Note that I say human error, not pilot error.  Depending on how you look at it, pilot error on a feature film is either the director or producer.  On studio films, the producer can fire the director.  On indie films, the director often is the producer, so that's not going to happen.

Also like on a plane, though, it may be the pilot that seems at fault, but it may begin somewhere else, a mechanic missing something faulty in the working of the plane earlier, for example.  By the time gets the pilot, it may be too late.

The  Hollywood Juicer , in his wonderful blog, has a classic article called The Circle of Confusion, that shares three disaster flicks - the happenings on the shoots, that is - that happened earlier in his career.  He also notes his surprise, coming from it originally as a naive kid in film school to these Hollywood shoots, that professionals could make these sorts of mistakes.

In the indie world, we look at problems on set and bemoan our lack of money, or sometimes write it off to the smaller budgets meaning smaller or maybe less seasoned crew, but is it really that?  Francis Coppola, who produced one of the most successful and, by most lists, one of the best films ever made ( be it Godfather I or Godfather II - you choose - I know it wasn't Godfather 3), took American Zoetrope through some very shaky financial times, with film after film that went over budget and did not recoup their money.  Spike Lee, an admired filmmaker, went  over budget on Malcolm X and  the bond company took it over for a time.

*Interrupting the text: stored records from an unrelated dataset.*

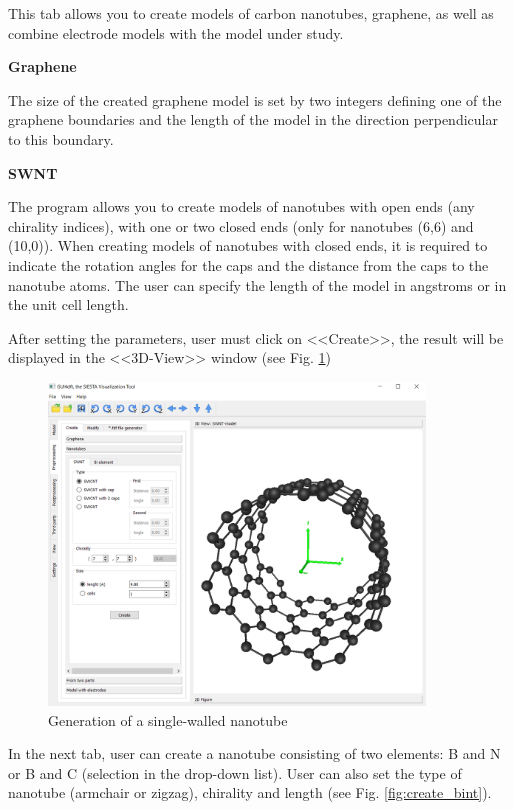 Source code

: \documentclass{article}
\begin{document}
This tab allows you to create models of carbon nanotubes, graphene, as well as combine electrode models with the model under study.

\textbf{Graphene}

The size of the created graphene model is set by two integers defining one of the graphene boundaries and the length of the model in the direction perpendicular to this boundary.

\textbf{SWNT}

The program allows you to create models of nanotubes with open ends (any chirality indices), with one or two closed ends (only for nanotubes (6,6) and (10,0)). When creating models of nanotubes with closed ends, it is required to indicate the rotation angles for the caps and the distance from the caps to the nanotube atoms. The user can specify the length of the model in angstroms or in the unit cell length.

After setting the parameters, user must click on <<Create>>, the result will be displayed in the <<3D-View>> window (see Fig. \ref{fig:createswnt})

\begin{figure}[h!]
	\centering
	\includegraphics[width=10.0cm]{create_swnt}
	\caption{Generation of a single-walled nanotube}
	\label{fig:createswnt}
\end{figure}

In the next tab, user can create a nanotube consisting of two elements: B and N or B and C (selection in the drop-down list). User can also set the type of nanotube (armchair or zigzag), chirality and length (see Fig. \ref{fig:create_bint}).
\end{document}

I could go on, but clearly having talented professionals and boundless money does not solve the problem.  Why, then, are movies so damned hard to make?

I go back something Martin Scorcese was quoted as saying in the book, Scorcese on Scorcese.  I'm paraphrasing, but it was something to the effect that 'every time I come on set, and I see all these people and all this equipment, I think to myself, I'm not qualified to do this.'  Granted, this was shortly after he had close to a nervous breakdown but right before Raging Bull.

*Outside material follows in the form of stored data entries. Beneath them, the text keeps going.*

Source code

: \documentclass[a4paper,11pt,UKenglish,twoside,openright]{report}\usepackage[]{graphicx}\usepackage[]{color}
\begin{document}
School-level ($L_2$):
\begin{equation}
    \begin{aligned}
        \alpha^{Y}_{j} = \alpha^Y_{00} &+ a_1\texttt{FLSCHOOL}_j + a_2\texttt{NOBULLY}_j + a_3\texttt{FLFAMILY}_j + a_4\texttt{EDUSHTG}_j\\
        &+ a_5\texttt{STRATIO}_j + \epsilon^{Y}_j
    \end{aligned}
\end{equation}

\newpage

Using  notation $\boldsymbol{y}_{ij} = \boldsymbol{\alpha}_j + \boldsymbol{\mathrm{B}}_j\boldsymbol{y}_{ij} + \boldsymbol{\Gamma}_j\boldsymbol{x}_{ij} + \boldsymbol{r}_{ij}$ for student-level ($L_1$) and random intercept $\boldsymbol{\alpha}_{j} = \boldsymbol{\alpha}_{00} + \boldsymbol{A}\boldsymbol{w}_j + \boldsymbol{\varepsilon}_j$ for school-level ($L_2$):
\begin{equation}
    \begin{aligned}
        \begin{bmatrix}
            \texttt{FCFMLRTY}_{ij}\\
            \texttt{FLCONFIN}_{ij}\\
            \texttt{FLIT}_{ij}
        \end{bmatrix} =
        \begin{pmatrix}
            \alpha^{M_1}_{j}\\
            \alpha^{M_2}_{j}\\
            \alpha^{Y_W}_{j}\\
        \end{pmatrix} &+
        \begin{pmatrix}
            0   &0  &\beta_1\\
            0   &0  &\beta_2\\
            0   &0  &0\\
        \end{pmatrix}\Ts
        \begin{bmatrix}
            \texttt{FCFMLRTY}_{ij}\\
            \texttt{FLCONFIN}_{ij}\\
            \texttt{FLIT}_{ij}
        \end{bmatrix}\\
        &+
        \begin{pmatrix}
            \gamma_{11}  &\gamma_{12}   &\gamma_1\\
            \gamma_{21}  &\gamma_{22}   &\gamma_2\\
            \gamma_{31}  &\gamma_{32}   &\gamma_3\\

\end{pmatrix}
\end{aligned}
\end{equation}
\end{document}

The point remains that there are a lot of moving parts, mechanical and flesh and blood, on a movie set.  We try to have contingencies for everything - cover sets for rain days, more than enough equipment if something goes down, etc.  It is even standard to build a contingency into a budget.

However, when you take all those mechanical moving parts, and add them to human beings at the control, the possibilities for delays and overruns are endless.  Oscar-winning actors can have bad days, where take-after-take may not work.  The hero car that got to set fine doesn't start.  The DP and director have the same idea in their head for the shot, but it just doesn't look like they drew it up, and a re-light is in order.  The art department ordered the prop in more than enough time, but Fed Ex broke it in shipping.  The costume designer is breaking up with her husband and her distraction is leading to sub-par costumes that have to be redone.

The human equation is not theoretical, and not so easy to determine.  I had two experiences hiring people who had previously been wonderful who turned out all wrong on another shoot.

A 1st AD who had just experienced the birth of his first child.  On our previous shoot, he was energetic and detail-oriented.  On this one, small things were slipping, and it culminated in a tech scout where he seemed to not know what scenes were being shot where.  It turned out the baby was keeping him up and he was getting no sleep.  One of the most unpleasant experiences of my career was this person whose wedding I had attended.  More on that in a future post.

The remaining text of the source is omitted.